[Data records]
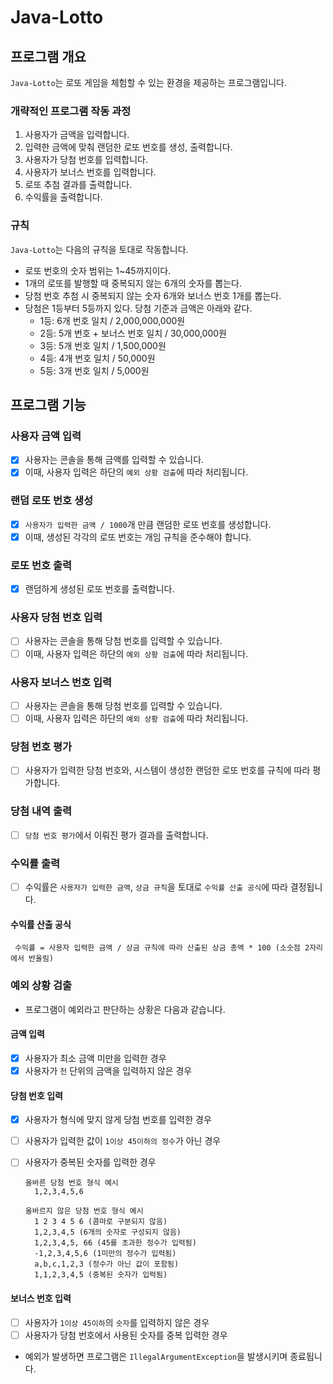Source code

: # Java-Lotto

## 프로그램 개요

`Java-Lotto`는 로또 게임을 체험할 수 있는 환경을 제공하는 프로그램입니다.

### 개략적인 프로그램 작동 과정

1. 사용자가 금액을 입력합니다.
2. 입력한 금액에 맞춰 랜덤한 로또 번호를 생성, 출력합니다.
3. 사용자가 당첨 번호를 입력합니다.
4. 사용자가 보너스 번호를 입력합니다.
5. 로또 추첨 결과를 출력합니다.
6. 수익률을 출력합니다.

### 규칙

`Java-Lotto`는 다음의 규칙을 토대로 작동합니다.

- 로또 번호의 숫자 범위는 1~45까지이다.
- 1개의 로또를 발행할 때 중복되지 않는 6개의 숫자를 뽑는다.
- 당첨 번호 추첨 시 중복되지 않는 숫자 6개와 보너스 번호 1개를 뽑는다.
- 당첨은 1등부터 5등까지 있다. 당첨 기준과 금액은 아래와 같다.
    - 1등: 6개 번호 일치 / 2,000,000,000원
    - 2등: 5개 번호 + 보너스 번호 일치 / 30,000,000원
    - 3등: 5개 번호 일치 / 1,500,000원
    - 4등: 4개 번호 일치 / 50,000원
    - 5등: 3개 번호 일치 / 5,000원

## 프로그램 기능

### 사용자 금액 입력

- [x] 사용자는 콘솔을 통해 금액를 입력할 수 있습니다.
- [x] 이때, 사용자 입력은 하단의 `예외 상황 검출`에 따라 처리됩니다.

### 랜덤 로또 번호 생성

- [x] `사용자가 입력한 금액 / 1000`개 만큼 랜덤한 로또 번호를 생성합니다.
- [x] 이때, 생성된 각각의 로또 번호는 개임 규칙을 준수해야 합니다.

### 로또 번호 출력

- [x] 랜덤하게 생성된 로또 번호를 출력합니다.

### 사용자 당첨 번호 입력

- [ ] 사용자는 콘솔을 통해 당첨 번호를 입력할 수 있습니다.
- [ ] 이때, 사용자 입력은 하단의 `예외 상황 검출`에 따라 처리됩니다.

### 사용자 보너스 번호 입력

- [ ] 사용자는 콘솔을 통해 당첨 번호를 입력할 수 있습니다.
- [ ] 이때, 사용자 입력은 하단의 `예외 상황 검출`에 따라 처리됩니다.

### 당첨 번호 평가

- [ ] 사용자가 입력한 당첨 번호와, 시스템이 생성한 랜덤한 로또 번호를 규칙에 따라 평가합니다.

### 당첨 내역 출력

- [ ] `당첨 번호 평가`에서 이뤄진 평가 결과를 출력합니다.

### 수익률 출력

- [ ] 수익률은 `사용자가 입력한 금액`, `상금 규칙`을 토대로 `수익률 산출 공식`에 따라 결정됩니다.

#### 수익률 산출 공식

  ```
   수익률 = 사용자 입력한 금액 / 상금 규칙에 따라 산출된 상금 총액 * 100 (소숫점 2자리에서 반올림)
  ```

### 예외 상황 검출

- 프로그램이 예외라고 판단하는 상황은 다음과 같습니다.

#### 금액 입력

- [x] 사용자가 최소 금액 미만을 입력한 경우
- [x] 사용자가 `천` 단위의 금액을 입력하지 않은 경우

#### 당첨 번호 입력

- [x] 사용자가 형식에 맞지 않게 당첨 번호를 입력한 경우
- [ ] 사용자가 입력한 값이 `1이상 45이하의 정수`가 아닌 경우
- [ ] 사용자가 중복된 숫자를 입력한 경우

  ```
  올바른 당첨 번호 형식 예시
    1,2,3,4,5,6

  올바르지 않은 당첨 번호 형식 예시
    1 2 3 4 5 6 (콤마로 구분되지 않음)
    1,2,3,4,5 (6개의 숫자로 구성되지 않음)
    1,2,3,4,5, 66 (45를 초과한 정수가 입력됨)
    -1,2,3,4,5,6 (1미만의 정수가 입력됨)
    a,b,c,1,2,3 (정수가 아닌 값이 포함됨)
    1,1,2,3,4,5 (중복된 숫자가 입력됨)
  ```

#### 보너스 번호 입력

- [ ] 사용자가 `1이상 45이하`의 `숫자`를 입력하지 않은 경우
- [ ] 사용자가 당첨 번호에서 사용된 숫자를 중복 입력한 경우

- 예외가 발생하면 프로그램은 `IllegalArgumentException`을 발생시키며 종료됩니다.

[Your task]: Every line from the line containing "- 4등: 4개 번호 일치 / 50,000원" through the line containing "### 당첨 번호 평가" in the records above must be retyped exactly. Leave out the rest.

[Solution to the problem]:
    - 4등: 4개 번호 일치 / 50,000원
    - 5등: 3개 번호 일치 / 5,000원

## 프로그램 기능

### 사용자 금액 입력

- [x] 사용자는 콘솔을 통해 금액를 입력할 수 있습니다.
- [x] 이때, 사용자 입력은 하단의 `예외 상황 검출`에 따라 처리됩니다.

### 랜덤 로또 번호 생성

- [x] `사용자가 입력한 금액 / 1000`개 만큼 랜덤한 로또 번호를 생성합니다.
- [x] 이때, 생성된 각각의 로또 번호는 개임 규칙을 준수해야 합니다.

### 로또 번호 출력

- [x] 랜덤하게 생성된 로또 번호를 출력합니다.

### 사용자 당첨 번호 입력

- [ ] 사용자는 콘솔을 통해 당첨 번호를 입력할 수 있습니다.
- [ ] 이때, 사용자 입력은 하단의 `예외 상황 검출`에 따라 처리됩니다.

### 사용자 보너스 번호 입력

- [ ] 사용자는 콘솔을 통해 당첨 번호를 입력할 수 있습니다.
- [ ] 이때, 사용자 입력은 하단의 `예외 상황 검출`에 따라 처리됩니다.

### 당첨 번호 평가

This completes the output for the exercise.